[Saved data entries]
◆ ◆ ◆ ◆ ◆

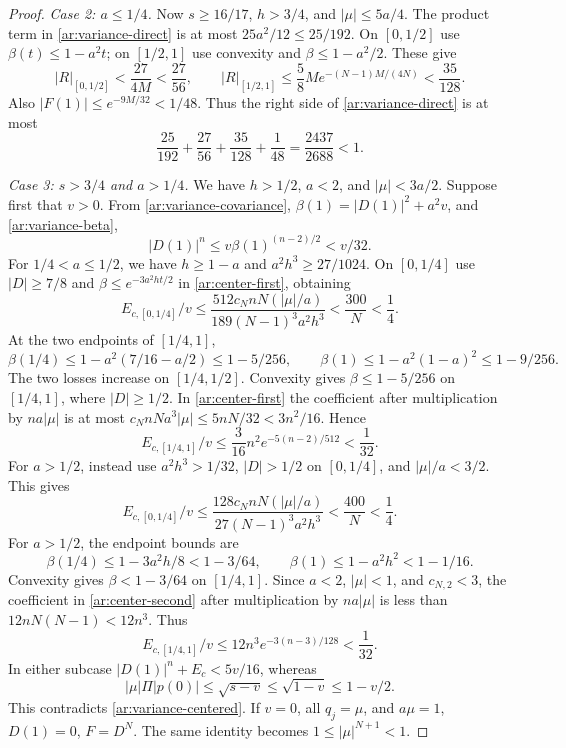 \documentclass[11pt,reqno]{amsart}
\numberwithin{equation}{section}
\theoremstyle{definition}
\theoremstyle{remark}
\begin{document}
\begin{proof}
\smallskip
\noindent\emph{Case 2: $a\le1/4$.}
Now $s\ge16/17$, $h>3/4$, and $|\mu|\le5a/4$.
The product term in \eqref{ar:variance-direct} is at most
$25a^2/12\le25/192$. On $[0,1/2]$ use
$\beta(t)\le1-a^2t$; on $[1/2,1]$ use convexity and
$\beta\le1-a^2/2$. These give
\[
 |R|_{[0,1/2]}<\frac{27}{4M}<\frac{27}{56},
 \qquad
 |R|_{[1/2,1]}\le\frac58M e^{-(N-1)M/(4N)}<\frac{35}{128}.
\]
Also $|F(1)|\le e^{-9M/32}<1/48$. Thus the right side of
\eqref{ar:variance-direct} is at most
\[
 \frac{25}{192}+\frac{27}{56}+\frac{35}{128}+\frac1{48}
 =\frac{2437}{2688}<1.
\]

\smallskip
\noindent\emph{Case 3: $s>3/4$ and $a>1/4$.}
We have $h>1/2$, $a<2$, and $|\mu|<3a/2$.
Suppose first that $v>0$. From
\eqref{ar:variance-covariance}, $\beta(1)=|D(1)|^2+a^2v$, and
\eqref{ar:variance-beta},
\[
 |D(1)|^n\le v\beta(1)^{(n-2)/2}<v/32.
\]
For $1/4<a\le1/2$, we have $h\ge1-a$ and
$a^2h^3\ge27/1024$. On $[0,1/4]$ use
$|D|\ge7/8$ and $\beta\le e^{-3a^2ht/2}$ in
\eqref{ar:center-first}, obtaining
\[
 E_{c,[0,1/4]}/v
 \le\frac{512c_NnN(|\mu|/a)}{189(N-1)^3a^2h^3}
 <\frac{300}{N}<\frac14.
\]
At the two endpoints of $[1/4,1]$,
\[
 \beta(1/4)\le1-a^2(7/16-a/2)\le1-5/256,
 \qquad
 \beta(1)\le1-a^2(1-a)^2\le1-9/256.
\]
The two losses increase on $[1/4,1/2]$. Convexity gives
$\beta\le1-5/256$ on $[1/4,1]$, where $|D|\ge1/2$.
In \eqref{ar:center-first} the coefficient after multiplication by
$na|\mu|$ is at most
$c_NnNa^3|\mu|\le5nN/32<3n^2/16$. Hence
\[
 E_{c,[1/4,1]}/v\le\frac3{16}n^2e^{-5(n-2)/512}<\frac1{32}.
\]
For $a>1/2$, instead use $a^2h^3>1/32$, $|D|>1/2$ on
$[0,1/4]$, and $|\mu|/a<3/2$. This gives
\[
 E_{c,[0,1/4]}/v
 \le\frac{128c_NnN(|\mu|/a)}{27(N-1)^3a^2h^3}
 <\frac{400}{N}<\frac14.
\]
For $a>1/2$, the endpoint bounds are
\[
 \beta(1/4)\le1-3a^2h/8<1-3/64,\qquad
 \beta(1)\le1-a^2h^2<1-1/16.
\]
Convexity gives $\beta<1-3/64$ on $[1/4,1]$.
Since $a<2$, $|\mu|<1$, and $c_{N,2}<3$, the coefficient in
\eqref{ar:center-second} after multiplication by $na|\mu|$ is
less than $12nN(N-1)<12n^3$. Thus
\[
 E_{c,[1/4,1]}/v\le12n^3e^{-3(n-3)/128}<\frac1{32}.
\]
In either subcase $|D(1)|^n+E_c<5v/16$, whereas
\[
 |\mu|\Pi|p(0)|\le\sqrt{s-v}\le\sqrt{1-v}\le1-v/2.
\]
This contradicts \eqref{ar:variance-centered}.
If $v=0$, all $q_j=\mu$, and $a\mu=1$, $D(1)=0$, $F=D^N$.
The same identity becomes $1\le|\mu|^{N+1}<1$.


\end{proof}
\end{document}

◆ ◆ ◆ ◆ ◆

- [Task to complete]:
All lines from the start of the entries through the one with "Now $s\ge16/17$, $h>3/4$, and $|\mu|\le5a/4$." are to be output exactly; omit the pictures.

- [Written reply]:
 \documentclass[11pt,reqno]{amsart}
\numberwithin{equation}{section}
\theoremstyle{definition}
\theoremstyle{remark}
\begin{document}
\begin{proof}
\smallskip
\noindent\emph{Case 2: $a\le1/4$.}
Now $s\ge16/17$, $h>3/4$, and $|\mu|\le5a/4$.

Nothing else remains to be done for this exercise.